Diving, in its common form, is a gentle adventure. I’ve heard many experienced divers liken it to an underwater hike or safari, a pretty good description of what I have found in my decade-plus of exploring the oceans. Thrills come from spotting a rare fish, marveling at a soaring ray or spying a reef shark as it slips by.
But one of the main tenets of scuba diving is that you are to look and not touch. Leave the ocean and all its inhabitants as you found them. Visit and admire their world, let them live in it.
That is, except for the lionfish.
On a recent visit to a stunning atoll about 35 miles east of Belize City, the divemasters — and the national government — all but implored us to kill this magnificent monster. Although the lionfish is a beauty, they’ll tell you, it is an invader to the Caribbean Sea, a scourge on the Belize Barrier Reef, the second largest in the world.

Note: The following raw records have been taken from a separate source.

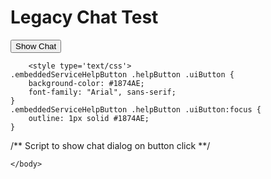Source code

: <html>
    <head>
    </head>
    <body>
        <h1>
        Legacy Chat Test
        </h1>
        <button onclick="showChat()">Show Chat</button>   
	    
        <style type='text/css'>
	.embeddedServiceHelpButton .helpButton .uiButton {
		background-color: #1874AE;
		font-family: "Arial", sans-serif;
	}
	.embeddedServiceHelpButton .helpButton .uiButton:focus {
		outline: 1px solid #1874AE;
	}
</style>

<script type='text/javascript' src='https://service.force.com/embeddedservice/5.0/esw.min.js'></script>
<script type='text/javascript'>
	var initESW = function(gslbBaseURL) {
		embedded_svc.settings.displayHelpButton = false; // Hide Chat Button
		embedded_svc.settings.language = 'en-US';

		//embedded_svc.settings.defaultMinimizedText = '...'; //(Defaults to Chat with an Expert)
		//embedded_svc.settings.disabledMinimizedText = '...'; //(Defaults to Agent Offline)

		//embedded_svc.settings.loadingText = ''; //(Defaults to Loading)
		//embedded_svc.settings.storageDomain = 'yourdomain.com'; //(Sets the domain for your deployment so that visitors can navigate subdomains during a chat session)

		// Settings for Chat
		//embedded_svc.settings.directToButtonRouting = function(prechatFormData) {
			// Dynamically changes the button ID based on what the visitor enters in the pre-chat form.
			// Returns a valid button ID.
		//};
		//embedded_svc.settings.prepopulatedPrechatFields = {}; //Sets the auto-population of pre-chat form fields
		//embedded_svc.settings.fallbackRouting = []; //An array of button IDs, user IDs, or userId_buttonId
		//embedded_svc.settings.offlineSupportMinimizedText = '...'; //(Defaults to Contact Us)

		embedded_svc.settings.enabledFeatures = ['LiveAgent'];
		embedded_svc.settings.entryFeature = 'LiveAgent';

		embedded_svc.init(
			'https://spglobal--miomega.sandbox.my.salesforce.com',
			'https://support-omega.visiblealpha.com/',
			gslbBaseURL,
			'00DD10000004XJx',
			'Visible_Alpha_Support_Insights',
			{
				baseLiveAgentContentURL: 'https://c.la12s-core1.sfdc-lywfpd.salesforceliveagent.com/content',
				deploymentId: '572Nq000004dOpl',
				buttonId: '573Nq000001KiU9',
				baseLiveAgentURL: 'https://d.la12s-core1.sfdc-lywfpd.salesforceliveagent.com/chat',
				eswLiveAgentDevName: 'EmbeddedServiceLiveAgent_Parent04INq0000005SWjMAM_195eb6be12a',
				isOfflineSupportEnabled: false
			}
		);
	};

	if (!window.embedded_svc) {
		var s = document.createElement('script');
		s.setAttribute('src', 'https://spglobal--miomega.sandbox.my.salesforce.com/embeddedservice/5.0/esw.min.js');
		s.onload = function() {
			initESW(null);
		};
		document.body.appendChild(s);
	} else {
		initESW('https://service.force.com');
	}
</script>

/** Script to show chat dialog on button click **/
<script>
 		function showChat() {
	       		console.log('show chat');
			  embedded_svc.liveAgentAPI.startChat({
			        directToAgentRouting: {
			          buttonId: "573Nq000001KiU9",
			          fallback: true
			        },
			        extraPrechatInfo: [],
			        extraPrechatFormDetails: []
	      		});
	       	}
	 </script>
    </body>
</html>
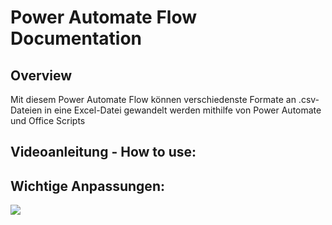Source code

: # Power Automate Flow Documentation

## Overview
Mit diesem Power Automate Flow können verschiedenste Formate an .csv-Dateien in eine Excel-Datei gewandelt werden mithilfe von Power Automate und Office Scripts

## Videoanleitung - How to use:



## Wichtige Anpassungen:
<img src="https://i.imgur.com/grvArFd.png"/>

The lionfish — native to the Pacific Ocean and believed to have been introduced to the Atlantic when a beachside aquarium in Florida broke during Hurricane Andrew in 1992 — has no natural predators here. It reproduces often and in great number. It eats its weight in local juvenile fish every day or two. It has a bevy of venom-laced triangular-tipped spikes that keep larger fish away. And it is slowly destroying the natural balance that keeps the reef vibrant. Posters in the dive shack say it is “wanted dead or alive, ” and the government of Belize has at times offered a bounty.
So on dives that normally would have been tranquil meanderings gazing at coral or staring at flamingo tongue snails, many of us carried spears and searched the reef for lionfish prey. Kill them, kill them all.
The predatory lionfish, which threatens to upset the Belizean reef’s delicate balance. (Mirko Zanni/Getty Images/WaterFrame RM)
A private paradise
The lionfish hunts added adrenaline and intrigue to a journey that probably didn’t need it; these islands off the coast of Belize offer some of the most interesting diving, nature and oceanscapes imaginable. The trip was the first my wife, Nikki, and I have made to Central America, with the promise of a dive haven unlike any other in the hemisphere. It didn’t disappoint.
The journey was a long time in the making, because Nikki had wanted to travel abroad for her 40th birthday, and she had some requirements: The destination had to be tropical, scuba diving had to be on the menu, and we had to leave the kids at home. We also wanted to go somewhere we hadn’t been, and with previous dive trips to the Bahamas, St. Martin, Tahiti and Hawaii, we had seen a pretty decent array already.
Belize wasn’t originally at the top of the list. We first considered several far-flung locations, but decided that all of them were too distant for a week-long vacation from Washington: the Maldives, the Galapagos, the Cook Islands, South Africa. Nikki wanted to try a live-aboard boat, something that I feared because, well, what if you get stuck with a whole group of people you don’t like? Even a big boat could get very small very quickly.